What that means in Holland and other European countries with similar jurisdictions, is that if a child is playing on the side of the road, a motorist (or cyclist) should drive safely enough to avoid hitting her or him even if the child should suddenly dart onto the road. The motorist is still responsible and liable.

Similarly, in Holland, even when a cyclist may go through a red light, other road users have to be prepared for all such eventualities.Case law in the Netherlands has repeatedly ruled in favour of cyclists and pedestrians, as in this British case, despite their seemingly senseless or irrational behaviour.

The legions of cycle haters in New Zealand and even some rational motorists will no doubt go bananas at the supposed apparent unfairness of this law, but the bottom line is that it leads to less accidents and injuries and vulnerable pedestrians and cyclists get more protection in an their uneven conflict with motorists.

Hazeldean said he was “reeling” from a verdict that would leave him bankrupt, added that he was alarmed by the precedent that it might set.

I can only hope that the focus on this case highlights the vulnerability of cyclists, both physically and against the courts, and that it might help reform a legal system that appears to leave certain road users disproportionately exposed.”

But motorists might well be even more alarmed. There is every reason that this ruling applies to them and so cyclists and pedestrians should be celebrating.

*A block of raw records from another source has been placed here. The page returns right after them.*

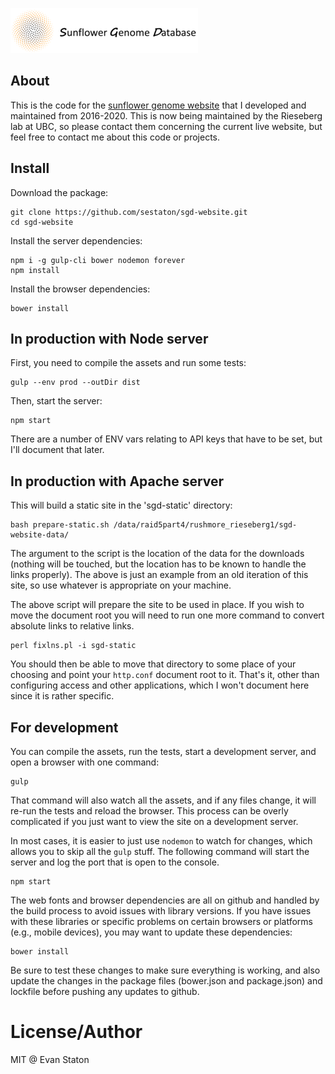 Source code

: [![SGD website](public/images/logo.png)](https://sunflowergenome.org)

## About

This is the code for the [sunflower genome website](https://sunflowergenome.org) that I developed
and maintained from 2016-2020. This is now being maintained by the Rieseberg lab at UBC, so please
contact them concerning the current live website, but feel free to contact me about this code or projects.

## Install

Download the package:

    git clone https://github.com/sestaton/sgd-website.git
    cd sgd-website

Install the server dependencies:

    npm i -g gulp-cli bower nodemon forever
    npm install

Install the browser dependencies:

    bower install

## In production with Node server

First, you need to compile the assets and run some tests:
  
    gulp --env prod --outDir dist

Then, start the server:

    npm start

There are a number of ENV vars relating to API keys that have to be set, but I'll document that later.

## In production with Apache server

This will build a static site in the 'sgd-static' directory:

    bash prepare-static.sh /data/raid5part4/rushmore_rieseberg1/sgd-website-data/

The argument to the script is the location of the data for the downloads (nothing will be touched, but the location has to be known to handle the links properly). The above is just an example from an old iteration of this site, so use whatever is appropriate on your machine.

The above script will prepare the site to be used in place. If you wish to move the document root you will need to run one more command to convert absolute links to relative links.

    perl fixlns.pl -i sgd-static

You should then be able to move that directory to some place of your choosing and point your `http.conf` document root to it. That's it, other than configuring access and other applications, which I won't document here since it is rather specific.

## For development

You can compile the assets, run the tests, start a development server, and open a browser with one command:

    gulp

That command will also watch all the assets, and if any files change, it will re-run the tests and reload the browser. This process can be overly complicated if you just want to view the site on a development server. 

In most cases, it is easier to just use `nodemon` to watch for changes, which allows you to skip all the `gulp` stuff. The following command will start the server and log the port that is open to the console.

    npm start

The web fonts and browser dependencies are all on github and handled by the build process to avoid issues with library versions. If you have issues with these libraries or specific problems on certain browsers or platforms (e.g., mobile devices), you may want to update these dependencies:

    bower install

Be sure to test these changes to make sure everything is working, and also update the changes in the package files (bower.json and package.json) and lockfile before pushing any updates to github.

# License/Author

MIT @ Evan Staton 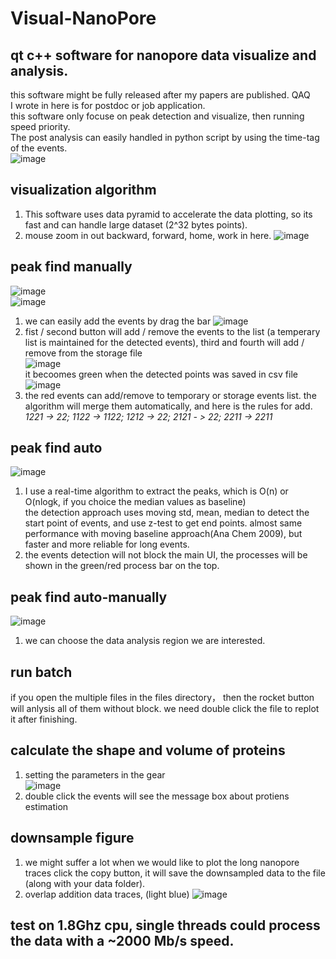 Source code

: # Visual-NanoPore
## qt c++ software for nanopore data visualize and analysis. 
this software might be fully released after my papers are published. QAQ  
I wrote in here is for postdoc or job application.  
this software only focuse on peak detection and visualize, then running speed priority.   
The post analysis can easily handled in python script by using the time-tag of the events.   
![image](https://github.com/user-attachments/assets/04b24eb6-fd67-4fd1-9a03-50379bfc5293)  
## visualization algorithm
1. This software uses data pyramid to accelerate the data plotting, so its fast and can handle large dataset (2^32 bytes points).   
2. mouse zoom in out backward, forward, home, work in here. 
![image](https://github.com/user-attachments/assets/e8c2d118-7fb7-4a8a-b3c7-16cfe53e7475)

## peak find manually
![image](https://github.com/user-attachments/assets/7d6f5500-8a93-4f5b-90e9-de570fe6b01e)  
![image](https://github.com/user-attachments/assets/993731c3-21c2-4262-a3fb-b721c1ed055e)  
1. we can easily add the events by drag the bar
![image](https://github.com/user-attachments/assets/21559758-1168-4648-a5d7-9cbd1050e570)   
2. fist / second button will add / remove the events to the list (a temperary list is maintained for the detected events), third and fourth will add / remove from the storage file   
![image](https://github.com/user-attachments/assets/61cb502a-e606-40d0-a86d-e37c172ce90d)  
it becoomes green when the detected points was saved in csv file  
![image](https://github.com/user-attachments/assets/bab43e5a-736a-40cc-b3fe-bc53d602d08b)  
3. the red events can add/remove to temporary or storage events list. the algorithm will merge them automatically, and here is the rules for add.  
*1221 -> 22; 1122 -> 1122; 1212 -> 22; 2121 - > 22; 2211 -> 2211*  
## peak find auto
![image](https://github.com/user-attachments/assets/35acc0d5-22cb-41f6-8a83-a04a832c0706)  
1. I use a real-time algorithm to extract the peaks, which is O(n) or O(nlogk, if you choice the median values as baseline)  
the detection approach uses moving std, mean, median to detect the start point of events, and use z-test to get end points. almost same performance with moving baseline approach(Ana Chem 2009), but faster and more reliable for long events.  
2. the events detection will not block the main UI, the processes will be shown in the green/red process bar on the top.  
## peak find auto-manually 
![image](https://github.com/user-attachments/assets/b8da1172-2499-42ad-bac8-3a9d7b60fc0b)  
1. we can choose the data analysis region we are interested.  
## run batch
if you open the multiple files in the files directory， then the rocket button will anlysis all of them without block. we need double click the file to replot it after finishing.   
## calculate the shape and volume of proteins
1. setting the parameters in the gear  
![image](https://github.com/user-attachments/assets/3d2f9934-e503-4186-acc3-34c3f73897c3)  
2. double click the events will see the message box about protiens estimation  
## downsample figure
1. we might suffer a lot when we would like to plot the long nanopore traces
click the copy button, it will save the downsampled data to the file (along with your data folder). 
2. overlap addition data traces, (light blue)
![image](https://github.com/user-attachments/assets/46aaf9c9-acb2-4716-896b-0e210659f46a)

## test on 1.8Ghz cpu, single threads could process the data with a ~2000 Mb/s speed.


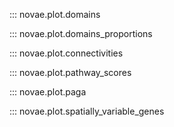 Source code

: ::: novae.plot.domains

::: novae.plot.domains_proportions

::: novae.plot.connectivities

::: novae.plot.pathway_scores

::: novae.plot.paga

::: novae.plot.spatially_variable_genes

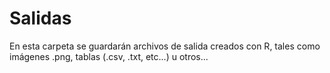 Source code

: # Salidas

En esta carpeta se guardarán archivos de salida creados con R, tales como imágenes .png, tablas (.csv, .txt, etc...) u otros...
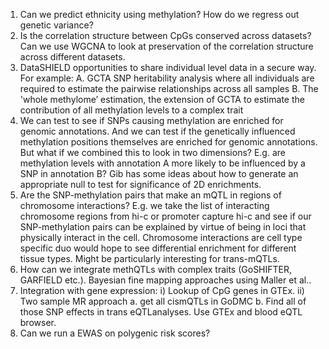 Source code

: 1. Can we predict ethnicity using methylation? How do we regress out genetic variance?
2. Is the correlation structure between CpGs conserved across datasets? Can we use WGCNA to look at preservation of the correlation structure across different datasets.
3. DataSHIELD opportunities to share individual level data in a secure way. 
For example: 
   A. GCTA SNP heritability analysis where all individuals are required to estimate the pairwise relationships across all samples
   B. The 'whole methylome’ estimation, the extension of GCTA to estimate the contribution of all methylation levels to a complex trait
4. We can test to see if SNPs causing methylation are enriched for genomic annotations. And we can test if the genetically influenced methylation positions themselves are enriched for genomic annotations. But what if we combined this to look in two dimensions? E.g. are methylation levels with annotation A more likely to be influenced by a SNP in annotation B? Gib has some ideas about how to generate an appropriate null to test for significance of 2D enrichments.
5. Are the SNP-methylation pairs that make an mQTL in regions of chromosome interactions? E.g. we take the list of interacting chromosome regions from hi-c or promoter capture hi-c and see if our SNP-methylation pairs can be explained by virtue of being in loci that physically interact in the cell. Chromosome interactions are cell type  specific duo would hope to see  differential enrichment for different tissue types. Might be particularly interesting for trans-mQTLs.
6. How can we integrate methQTLs with complex traits (GoSHIFTER, GARFIELD etc.). Bayesian fine mapping approaches using Maller et al..
7. Integration with gene expression: i) Lookup of CpG genes in GTEx. ii) Two sample MR approach a. get all cismQTLs in GoDMC b. Find all of those SNP effects in trans eQTLanalyses. Use GTEx and blood eQTL browser.
8. Can we run a EWAS on polygenic risk scores?
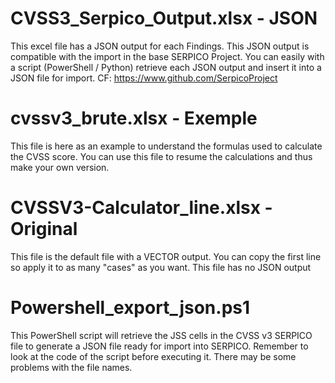 # CVSS3_Serpico_Output.xlsx - JSON
This excel file has a JSON output for each Findings. This JSON output is compatible with the import in the base SERPICO Project.
You can easily with a script (PowerShell / Python) retrieve each JSON output and insert it into a JSON file for import.
CF: https://www.github.com/SerpicoProject


# cvssv3_brute.xlsx - Exemple
This file is here as an example to understand the formulas used to calculate the CVSS score.
You can use this file to resume the calculations and thus make your own version.

# CVSSV3-Calculator_line.xlsx - Original
This file is the default file with a VECTOR output. You can copy the first line so apply it to as many "cases" as you want. This file has no JSON output

# Powershell_export_json.ps1
This PowerShell script will retrieve the JSS cells in the CVSS v3 SERPICO file to generate a JSON file ready for import into SERPICO. Remember to look at the code of the script before executing it. There may be some problems with the file names.

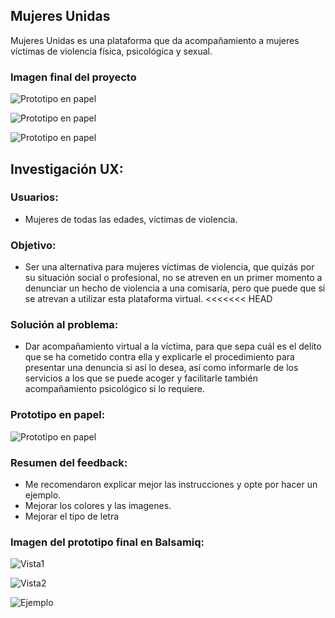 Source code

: ## Mujeres Unidas 
Mujeres Unidas es una plataforma que da acompañamiento a mujeres víctimas de violencia física, psicológica y sexual.

### Imagen final del proyecto
![Prototipo en papel](src/Imagenes/imagenfinal1.png)

![Prototipo en papel](src/Imagenes/imagenfinal2.png)

![Prototipo en papel](src/Imagenes/imagenfinal3.png)


## Investigación UX:

### Usuarios: 
- Mujeres de todas las edades, víctimas de violencia.

### Objetivo:
- Ser una alternativa para mujeres víctimas de violencia, que quizás por su situación social o profesional, no se atreven en un primer momento a denunciar un hecho de violencia  a una comisaría, pero que puede que sí se atrevan a utilizar esta plataforma virtual.
<<<<<<< HEAD

### Solución al problema: 

- Dar acompañamiento virtual a la víctima, para que sepa cuál es el delito que se ha cometido contra ella y explicarle el procedimiento para presentar una denuncia si así lo desea, así como informarle de los servicios a los que se puede acoger y facilitarle también acompañamiento psicológico si lo requiere.

### Prototipo en papel:
![Prototipo en papel](src/Imagenes/Prototipopapel.png)

### Resumen del feedback: 

- Me recomendaron explicar mejor las instrucciones y opte por hacer un ejemplo.
- Mejorar los colores y las imagenes.
- Mejorar el tipo de letra


### Imagen del prototipo final en Balsamiq:

![Vista1](src/Imagenes/Balsamiqvista1.png)

![Vista2](src/Imagenes/Balsamiqvista2.png)

![Ejemplo](src/Imagenes/ejemplo.png)




















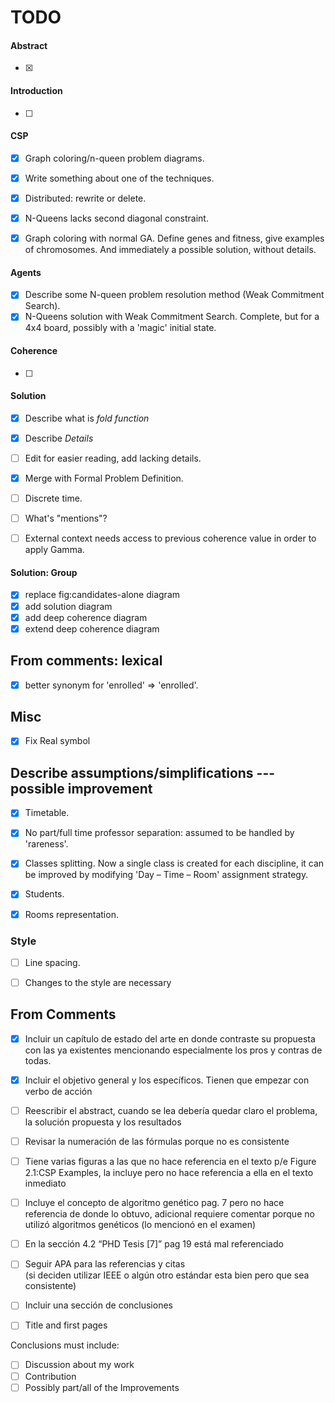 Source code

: TODO
====


#### Abstract

- [x]

#### Introduction

- [ ]


#### CSP

- [x] Graph coloring/n-queen problem diagrams.
- [x] Write something about one of the techniques.
- [x] Distributed: rewrite or delete.
- [x] N-Queens lacks second diagonal constraint.

- [x] Graph coloring with normal GA. Define genes and fitness, give examples of
      chromosomes. And immediately a possible solution, without details.

#### Agents

- [x] Describe some N-queen problem resolution method (Weak Commitment Search).
- [x] N-Queens solution with Weak Commitment Search. Complete, but for a
      4x4 board, possibly with a 'magic' initial state.

#### Coherence

- [ ]

#### Solution

- [x] Describe what is _fold function_
- [x] Describe _Details_
- [ ] Edit for easier reading, add lacking details.
- [x] Merge with Formal Problem Definition.

- [ ] Discrete time.
- [ ] What's "mentions"?
- [ ] External context needs access to previous coherence value in order to
      apply Gamma.


#### Solution: Group

- [x] replace fig:candidates-alone diagram
- [x] add solution diagram
- [x] add deep coherence diagram
- [x] extend deep coherence diagram

## From comments: lexical
- [x] better synonym for 'enrolled' => 'enrolled'.

## Misc

- [x] Fix Real symbol

## Describe assumptions/simplifications --- possible improvement
- [x] Timetable.
- [x] No part/full time professor separation: assumed to be handled by 'rareness'.
- [x] Classes splitting. Now a single class is created for each discipline,
      it can be improved by modifying 'Day – Time – Room' assignment strategy.
- [x] Students.
- [x] Rooms representation.


### Style

- [ ] Line spacing.
- [ ] Changes to the style are necessary


## From Comments

- [x] Incluir un capítulo de estado del arte en donde contraste su propuesta con
      las ya existentes mencionando especialmente los pros y contras de todas.
- [x] Incluir el objetivo general y los específicos.  Tienen que empezar con verbo de acción
- [ ] Reescribir el abstract,  cuando se lea debería quedar claro el problema,
      la solución propuesta y los resultados

- [ ] Revisar la numeración de las fórmulas porque no es consistente
- [ ] Tiene varias figuras a las que no hace referencia en el texto
      p/e Figure 2.1:CSP Examples,  la incluye pero no hace referencia a ella
      en el texto inmediato
- [ ] Incluye el concepto de algoritmo genético pag. 7 pero no hace referencia
      de donde lo obtuvo,  adicional requiere comentar porque no utilizó
      algoritmos genéticos (lo mencionó en el examen)
- [ ] En la sección 4.2 “PHD Tesis [7]” pag 19 está mal referenciado
- [ ] Seguir APA para las referencias y citas  
      (si deciden utilizar IEEE o algún otro estándar esta bien pero que sea consistente)

- [ ] Incluir una sección de conclusiones

- [ ] Title and first pages

Conclusions must include:
  - [ ] Discussion about my work
  - [ ] Contribution
  - [ ] Possibly part/all of the Improvements
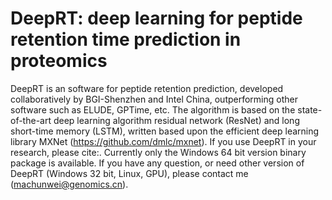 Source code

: # DeepRT: deep learning for peptide retention time prediction in proteomics

DeepRT is an software for peptide retention prediction, developed collaboratively by BGI-Shenzhen and Intel China, outperforming other software such as ELUDE, GPTime, etc. The algorithm is based on the state-of-the-art deep learning algorithm residual network (ResNet) and long short-time memory (LSTM), written based upon the efficient deep learning library MXNet (https://github.com/dmlc/mxnet). If you use DeepRT in your research, please cite:. Currently only the Windows 64 bit version binary package is available. If you have any question, or need other version of DeepRT (Windows 32 bit, Linux, GPU), please contact me (machunwei@genomics.cn).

Following an accident last year when truck driver Jason Collier killed cyclist Ben Den Ouden in Napier, chair of Bike Hawke's Bay, Don Kennedy,called for the Dutch law to apply here.

Ministry of Transport manager of mobility and safety Brent Johnston said the ministry was not investigating a strict liability approach for cycling safety but "as part of the development of a new road safety strategy we will be considering all reasonable actions to enhance the safety of cyclists and other vulnerable road users".

While Collier was prosecuted for careless driving causing death, no one was prosecuted in a similar accident where Napier doctor Helmut Gromer was killed by a truck that hit him from behind as he rode his bike home.

Road Transport Forum chief executive Ken Shirley claimed cyclists at night without lights not wearing appropriate clothes were “asking for trouble” and said he did not favour the Dutch model despite it resulting in far fewer cycling and pedestrian injuries and deaths.

Of course the cyclist is always the vulnerable party, and we always tend to favour the vulnerable party, the downtrodden...When you hit something that's 50 tonne, the outcome can be rather nasty," he said.

"That's why I struggle with the Dutch thing of strict liability. It's irrespective of responsibility and actions. The motorised party is always the villain, and I struggle with that in principle," he said.

However, if the motorist is always considered the villain, it might also result in a whole lot less pedestrian and cyclist injuries and deaths.